After Newt finishes, Waxman repeats Newt's cost analysis figures and asks him simply, "Is that your position?"

Newt knows he's been lying through his teeth and demonstrates that his slippery sobriquet is well deserved by sidestepping Waxman's question. Instead of the simple yes or no response required by Waxman's query, Newt slithers, "Um...well the...those are the numbers I've seen."

It is worth noting that the article containing the figures Newt has cited is in no way objective. It comes from The Weekly Standard, a conservative magazine founded by William Kristol.

Rep. Waxman then sets the record straight.

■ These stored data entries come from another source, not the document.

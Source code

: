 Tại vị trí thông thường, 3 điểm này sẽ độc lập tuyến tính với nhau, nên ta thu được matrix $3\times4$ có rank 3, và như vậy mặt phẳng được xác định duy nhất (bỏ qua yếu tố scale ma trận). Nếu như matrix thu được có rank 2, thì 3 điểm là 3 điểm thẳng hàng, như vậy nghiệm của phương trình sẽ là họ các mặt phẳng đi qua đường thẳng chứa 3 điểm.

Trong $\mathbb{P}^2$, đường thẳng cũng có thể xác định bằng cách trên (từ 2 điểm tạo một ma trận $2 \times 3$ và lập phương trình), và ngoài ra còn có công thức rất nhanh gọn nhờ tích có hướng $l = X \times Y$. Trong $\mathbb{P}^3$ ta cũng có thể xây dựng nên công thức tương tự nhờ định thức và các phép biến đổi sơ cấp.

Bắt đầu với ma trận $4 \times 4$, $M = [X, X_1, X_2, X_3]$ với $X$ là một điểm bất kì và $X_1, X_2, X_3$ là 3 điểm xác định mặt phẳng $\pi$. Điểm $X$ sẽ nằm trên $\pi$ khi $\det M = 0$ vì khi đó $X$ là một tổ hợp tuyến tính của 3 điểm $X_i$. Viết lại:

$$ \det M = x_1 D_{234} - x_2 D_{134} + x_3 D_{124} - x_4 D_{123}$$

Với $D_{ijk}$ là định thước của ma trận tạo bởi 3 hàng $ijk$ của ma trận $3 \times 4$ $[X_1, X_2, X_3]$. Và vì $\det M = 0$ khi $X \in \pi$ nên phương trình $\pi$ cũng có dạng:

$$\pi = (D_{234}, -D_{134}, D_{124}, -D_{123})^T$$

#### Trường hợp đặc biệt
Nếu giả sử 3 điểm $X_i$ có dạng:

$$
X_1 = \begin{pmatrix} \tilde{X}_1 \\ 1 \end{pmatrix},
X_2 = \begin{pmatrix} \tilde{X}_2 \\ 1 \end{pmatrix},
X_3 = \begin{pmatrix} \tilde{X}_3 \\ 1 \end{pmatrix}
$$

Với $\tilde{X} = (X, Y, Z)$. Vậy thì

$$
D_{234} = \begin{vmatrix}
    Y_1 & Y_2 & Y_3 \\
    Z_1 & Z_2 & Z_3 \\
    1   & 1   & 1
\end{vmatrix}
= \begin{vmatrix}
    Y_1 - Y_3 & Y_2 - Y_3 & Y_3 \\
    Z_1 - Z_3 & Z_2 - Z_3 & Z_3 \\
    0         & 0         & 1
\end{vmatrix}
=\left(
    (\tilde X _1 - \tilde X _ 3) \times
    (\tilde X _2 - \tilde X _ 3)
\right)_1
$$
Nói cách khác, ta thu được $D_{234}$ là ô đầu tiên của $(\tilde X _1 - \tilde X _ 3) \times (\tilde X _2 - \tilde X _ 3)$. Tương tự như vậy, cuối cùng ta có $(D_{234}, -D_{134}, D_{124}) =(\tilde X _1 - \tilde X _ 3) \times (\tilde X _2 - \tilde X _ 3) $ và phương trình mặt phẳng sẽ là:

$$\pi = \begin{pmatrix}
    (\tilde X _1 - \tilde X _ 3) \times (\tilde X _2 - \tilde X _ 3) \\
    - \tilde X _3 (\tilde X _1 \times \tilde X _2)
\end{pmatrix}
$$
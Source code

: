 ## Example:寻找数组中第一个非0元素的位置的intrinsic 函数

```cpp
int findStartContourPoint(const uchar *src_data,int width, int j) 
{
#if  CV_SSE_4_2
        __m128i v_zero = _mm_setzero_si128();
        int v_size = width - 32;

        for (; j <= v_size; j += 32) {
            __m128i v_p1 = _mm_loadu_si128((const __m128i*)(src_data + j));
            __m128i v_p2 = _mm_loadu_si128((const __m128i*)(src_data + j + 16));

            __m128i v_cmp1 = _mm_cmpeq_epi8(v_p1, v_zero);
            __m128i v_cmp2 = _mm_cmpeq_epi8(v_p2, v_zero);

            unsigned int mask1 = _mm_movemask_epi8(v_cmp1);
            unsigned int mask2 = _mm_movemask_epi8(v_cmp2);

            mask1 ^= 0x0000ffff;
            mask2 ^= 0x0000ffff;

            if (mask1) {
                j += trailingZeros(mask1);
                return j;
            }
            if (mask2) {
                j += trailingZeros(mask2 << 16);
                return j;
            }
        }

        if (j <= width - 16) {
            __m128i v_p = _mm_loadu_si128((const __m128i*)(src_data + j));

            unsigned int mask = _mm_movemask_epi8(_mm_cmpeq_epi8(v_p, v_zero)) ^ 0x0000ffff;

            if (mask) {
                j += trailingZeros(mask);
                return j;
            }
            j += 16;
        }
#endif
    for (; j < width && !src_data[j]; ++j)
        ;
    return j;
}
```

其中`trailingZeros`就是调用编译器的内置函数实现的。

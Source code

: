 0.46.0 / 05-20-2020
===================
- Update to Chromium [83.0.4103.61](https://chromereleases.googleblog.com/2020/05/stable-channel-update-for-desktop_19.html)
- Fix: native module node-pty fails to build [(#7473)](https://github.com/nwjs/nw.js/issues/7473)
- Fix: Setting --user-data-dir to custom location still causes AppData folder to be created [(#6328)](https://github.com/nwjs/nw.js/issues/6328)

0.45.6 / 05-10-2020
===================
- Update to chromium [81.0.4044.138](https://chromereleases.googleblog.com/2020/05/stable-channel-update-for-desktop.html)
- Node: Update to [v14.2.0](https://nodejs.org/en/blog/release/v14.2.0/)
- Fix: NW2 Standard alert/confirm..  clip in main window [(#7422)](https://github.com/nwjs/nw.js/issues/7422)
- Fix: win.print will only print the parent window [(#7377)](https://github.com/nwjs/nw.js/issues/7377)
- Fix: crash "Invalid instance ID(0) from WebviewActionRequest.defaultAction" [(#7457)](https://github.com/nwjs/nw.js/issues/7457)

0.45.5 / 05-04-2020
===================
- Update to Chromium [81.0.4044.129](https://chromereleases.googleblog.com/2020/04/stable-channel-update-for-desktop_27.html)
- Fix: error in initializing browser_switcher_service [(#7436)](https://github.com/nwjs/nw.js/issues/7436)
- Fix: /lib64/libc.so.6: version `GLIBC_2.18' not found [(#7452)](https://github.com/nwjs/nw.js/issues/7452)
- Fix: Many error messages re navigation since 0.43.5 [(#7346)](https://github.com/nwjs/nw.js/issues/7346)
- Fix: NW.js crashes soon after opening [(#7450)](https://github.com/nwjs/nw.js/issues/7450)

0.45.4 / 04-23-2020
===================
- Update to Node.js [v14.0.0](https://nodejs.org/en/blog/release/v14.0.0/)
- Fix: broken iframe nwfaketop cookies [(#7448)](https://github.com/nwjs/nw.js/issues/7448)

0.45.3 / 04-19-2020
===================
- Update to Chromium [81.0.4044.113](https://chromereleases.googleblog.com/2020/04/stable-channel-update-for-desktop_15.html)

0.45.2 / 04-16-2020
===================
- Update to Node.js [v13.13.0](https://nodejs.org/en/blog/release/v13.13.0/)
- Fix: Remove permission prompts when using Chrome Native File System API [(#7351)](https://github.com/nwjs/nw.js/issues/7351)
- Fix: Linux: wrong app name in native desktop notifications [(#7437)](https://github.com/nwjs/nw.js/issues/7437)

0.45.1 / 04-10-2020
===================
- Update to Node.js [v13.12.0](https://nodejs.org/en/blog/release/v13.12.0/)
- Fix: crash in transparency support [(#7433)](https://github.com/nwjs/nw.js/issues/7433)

Stating that the GOP's numbers "are simply not true," he delivers the coup de grâce to Newt when he reads from and introduces into the record two letters written by MIT professor, Dr. John Riley, the author of the study the GOP keeps citing in their attack on the legislation - letters Riley had sent to GOP Minority Leader Boehner. In the letters, Riley tells Boehner that "Republicans are mischaracterizing his work" and that "The Republican approach to estimating Cap and Trade is just wrong."

Finally, there is the "you just can't make this stuff up" irony in the fact that that folks at The Weekly Standard decided to title their totally discredited article Fuzzy Math.

These folks have absolutely no shame.